Internet Explorer 7 - October 18th

It's about time Microsoft updated its browser! They have done a great job of cleaning up the UI and providing the features that experienced web surfers have come to expect (such as tabbed browsing).

Firefox 2 - October 25th

I am very impressed with the improvements that have been made in such a short amount of time by an open-source project. It's great to see a viable alternative to Internet Explorer (if for no other reason than to encourage Microsoft to keep its browser up to date).

Microsoft Windows Desktop Search 3.0 - October 25th

This is the most effective way to search your Outlook email that I'm aware of. It also searches other documents (including MS Office) on your system as well. It's easy to use, fast, and produces good results.

.Net 3 (including WPF and WCF) - November 6th

These technologies will definitely have an impact on the world, especially Windows Presentation Foundation (WPF), though it may take a few years for the hardware to catch up. Expect to see some amazing consumer applications coming out soon.

Basically the WPF (not to be confused with WTF) allows designers to create graphically intense (including animations) user interfaces quickly and easily. .Net 3 comes installed on Windows Vista and can also be installed on Windows XP and Windows 2003 Server.
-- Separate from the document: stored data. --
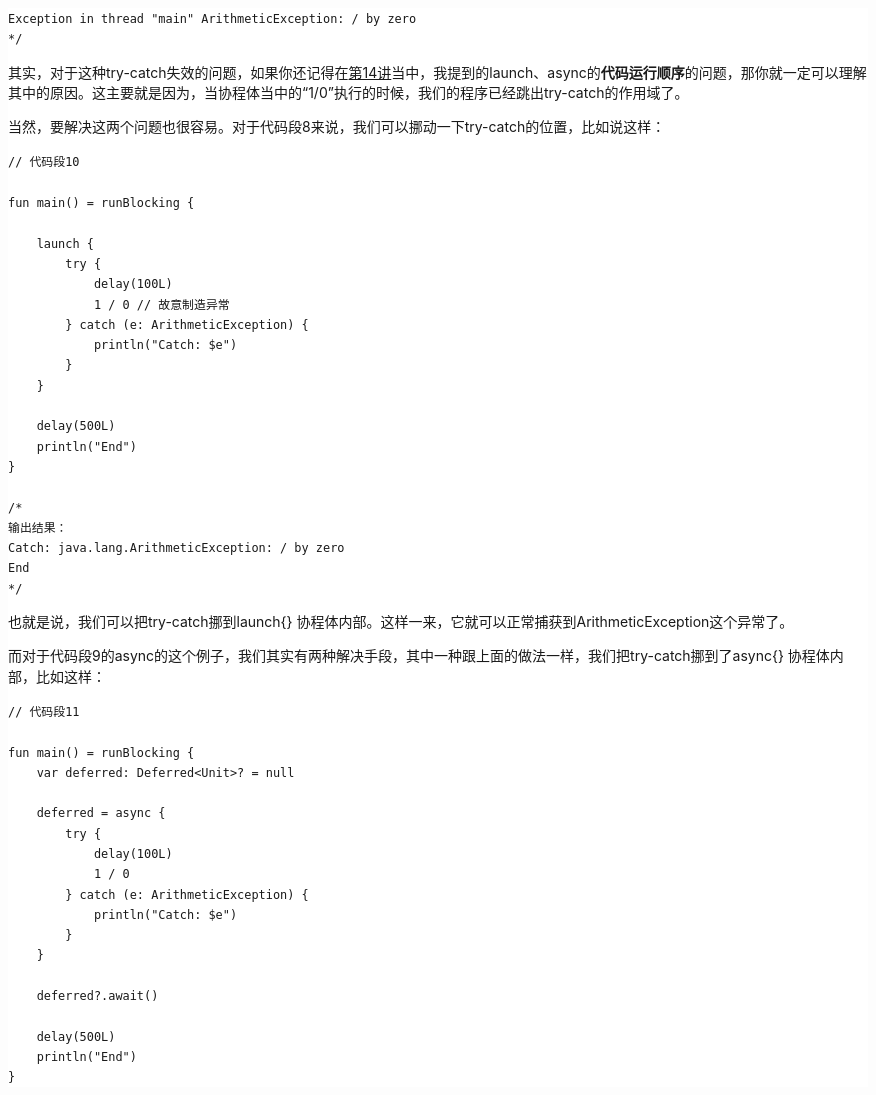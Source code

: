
 ```plain
Exception in thread "main" ArithmeticException: / by zero
*/
```

其实，对于这种try-catch失效的问题，如果你还记得在[第14讲](https://time.geekbang.org/column/article/486305)当中，我提到的launch、async的**代码运行顺序**的问题，那你就一定可以理解其中的原因。这主要就是因为，当协程体当中的“1/0”执行的时候，我们的程序已经跳出try-catch的作用域了。

当然，要解决这两个问题也很容易。对于代码段8来说，我们可以挪动一下try-catch的位置，比如说这样：

```plain
// 代码段10

fun main() = runBlocking {

    launch {
        try {
            delay(100L)
            1 / 0 // 故意制造异常
        } catch (e: ArithmeticException) {
            println("Catch: $e")
        }
    }

    delay(500L)
    println("End")
}

/*
输出结果：
Catch: java.lang.ArithmeticException: / by zero
End
*/
```

也就是说，我们可以把try-catch挪到launch{} 协程体内部。这样一来，它就可以正常捕获到ArithmeticException这个异常了。

而对于代码段9的async的这个例子，我们其实有两种解决手段，其中一种跟上面的做法一样，我们把try-catch挪到了async{} 协程体内部，比如这样：

```plain
// 代码段11

fun main() = runBlocking {
    var deferred: Deferred<Unit>? = null

    deferred = async {
        try {
            delay(100L)
            1 / 0
        } catch (e: ArithmeticException) {
            println("Catch: $e")
        }
    }

    deferred?.await()

    delay(500L)
    println("End")
}
```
Windows Vista - November 8th

Microsoft's new OS is possibly one of the best yet (based on the presentations I've had of it anyway). It has some great features for security and usability. As I look into my crystal ball, I see a new computer with Windows Vista on it in my future :).

I really looking forward to Windows Home Server. Home Server is essentially an appliance that you can hook up to your network for file sharing and other nifty things (it's a full version of Windows Vista). Unfortunately it's not due out until the second half of 2007. If you're interested in this, here's a great Ch 9 Video.

SQL Prompt 3 (beta) - ~December 11th

It's about time somebody added Intellisense to my SQL scripts. This has made writing SQL much less painful. I know longer need to scan the object browser every time I need to find a table or field.

Google Patent Search - December 14th

Patent surfing just might be the next big time-waster (ok, probably not). Google has certainly made looking for patents much, much simpler. You can now search for patents from the comfort of your home using Google's excellent search capabilities in order to make sure that your new "great idea" is not already patented.

Again, if you know of something I missed, please post it.